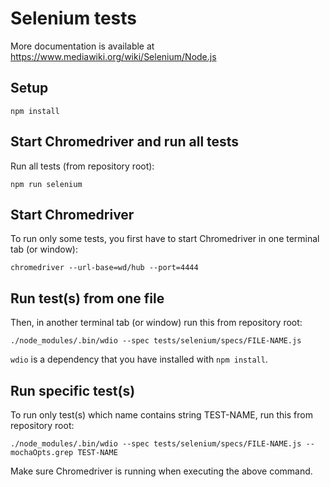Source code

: # Selenium tests

More documentation is available at https://www.mediawiki.org/wiki/Selenium/Node.js

## Setup

    npm install

## Start Chromedriver and run all tests

Run all tests (from repository root):

    npm run selenium

## Start Chromedriver

To run only some tests, you first have to start Chromedriver in one terminal tab (or window):

    chromedriver --url-base=wd/hub --port=4444

## Run test(s) from one file

Then, in another terminal tab (or window) run this from repository root:

    ./node_modules/.bin/wdio --spec tests/selenium/specs/FILE-NAME.js

`wdio` is a dependency that you have installed with `npm install`.

## Run specific test(s)

To run only test(s) which name contains string TEST-NAME, run this from repository root:

    ./node_modules/.bin/wdio --spec tests/selenium/specs/FILE-NAME.js --mochaOpts.grep TEST-NAME

Make sure Chromedriver is running when executing the above command.

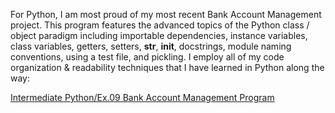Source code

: For Python, I am most proud of my most recent Bank Account Management project. This program features the advanced topics of the Python class / object paradigm including importable dependencies, instance variables, class variables, getters, setters, __str__, __init__, docstrings, module naming conventions, using a test file, and pickling. I employ all of my code organization & readability techniques that I have learned in Python along the way:

[Intermediate Python/Ex.09 Bank Account Management Program](https://github.com/jcacela0298/Python-Programs/tree/main/Intermediate%20Python/Ex.09%20Bank%20Account%20Management%20Program)
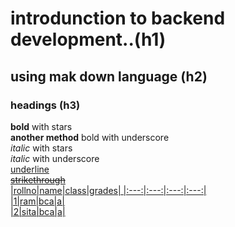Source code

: # introdunction to backend development..(h1)
## using mak down language (h2)
### headings (h3)
**bold** with stars \
__another method__ bold with underscore \
*italic* with stars \
_italic_ with underscore \
<ins>underline<ins> \
~~strikethrough~~  
|rollno|name|class|grades|
|:---:|:---:|:---:|:---:|  
|1|ram|bca|a|  
|2|sita|bca|a|



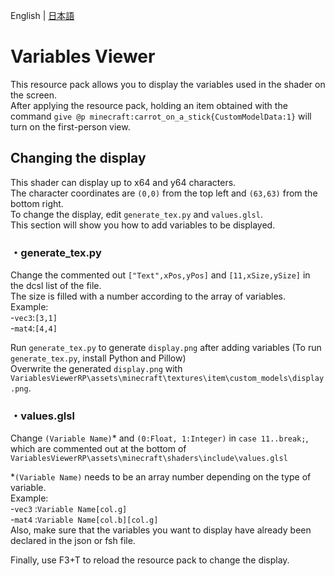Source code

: English | [日本語](https://github.com/midorikuma/VariablesViewer/blob/main/README-ja.md)
# Variables Viewer

This resource pack allows you to display the variables used in the shader on the screen.    
After applying the resource pack, holding an item obtained with the command `give @p minecraft:carrot_on_a_stick{CustomModelData:1}` will turn on the first-person view.  


## Changing the display

This shader can display up to x64 and y64 characters.  
The character coordinates are `(0,0)` from the top left and `(63,63)` from the bottom right.  
To change the display, edit `generate_tex.py` and `values.glsl`.  
This section will show you how to add variables to be displayed.
  
  
  
### ・generate_tex.py
Change the commented out `["Text",xPos,yPos]` and `[11,xSize,ySize]` in the dcsl list of the file.  
The size is filled with a number according to the array of variables.  
Example:  
-`vec3`:`[3,1]`   
-`mat4`:`[4,4]`   
  
Run `generate_tex.py` to generate `display.png` after adding variables (To run `generate_tex.py`, install Python and Pillow)  
Overwrite the generated `display.png` with `VariablesViewerRP\assets\minecraft\textures\item\custom_models\display.png`.
  
  
### ・values.glsl
Change `(Variable Name)`\* and `(0:Float, 1:Integer)` in `case 11..break;`,  
which are commented out at the bottom of `VariablesViewerRP\assets\minecraft\shaders\include\values.glsl`  

\*`(Variable Name)` needs to be an array number depending on the type of variable.  
Example:  
-`vec3` :`Variable Name[col.g]`  
-`mat4` :`Variable Name[col.b][col.g]`  
Also, make sure that the variables you want to display have already been declared in the json or fsh file.  
  
Finally, use F3+T to reload the resource pack to change the display.
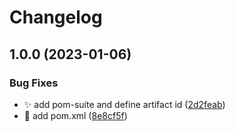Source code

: # Changelog

## 1.0.0 (2023-01-06)


### Bug Fixes

* :sparkles: add pom-suite and  define artifact id ([2d2feab](https://github.com/nomed/please-release-maven/commit/2d2feab4ab6020d32d7a695fe79549349a0457ff))
* :tada: add pom.xml ([8e8cf5f](https://github.com/nomed/please-release-maven/commit/8e8cf5ff4ea4e308d40888a7903ebeaa848be375))
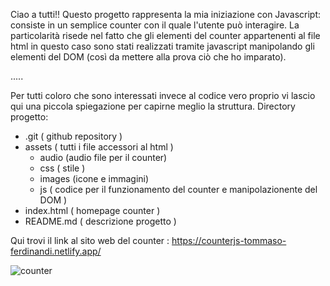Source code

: Ciao a tutti!! 
Questo progetto rappresenta la mia iniziazione con Javascript: consiste in un semplice counter con il quale l'utente può interagire. 
La particolarità risede nel fatto che gli elementi del counter appartenenti al file html in questo caso sono stati realizzati tramite javascript manipolando gli elementi del DOM (così da mettere alla prova ciò che ho imparato).

.....

Per tutti coloro che sono interessati invece al codice vero proprio vi lascio qui una piccola spiegazione per capirne meglio la struttura. Directory progetto:

- .git ( github repository )
- assets ( tutti i file accessori al html )
    - audio (audio file per il counter)
    - css ( stile )
    - images (icone e immagini)
    - js ( codice per il funzionamento del counter e manipolazionente del DOM )
- index.html ( homepage counter ) 
- README.md ( descrizione progetto )

Qui trovi il link al sito web del counter : https://counterjs-tommaso-ferdinandi.netlify.app/

![counter](https://github.com/user-attachments/assets/8fbf2384-8ce2-476e-a437-272887907d8e)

> _AIM OF THE TASK_
Where a line of the records contains the word "root", copy that line.

> _TASK RESULT_
Run all tests (from repository root):
Then, in another terminal tab (or window) run this from repository root:
To run only test(s) which name contains string TEST-NAME, run this from repository root:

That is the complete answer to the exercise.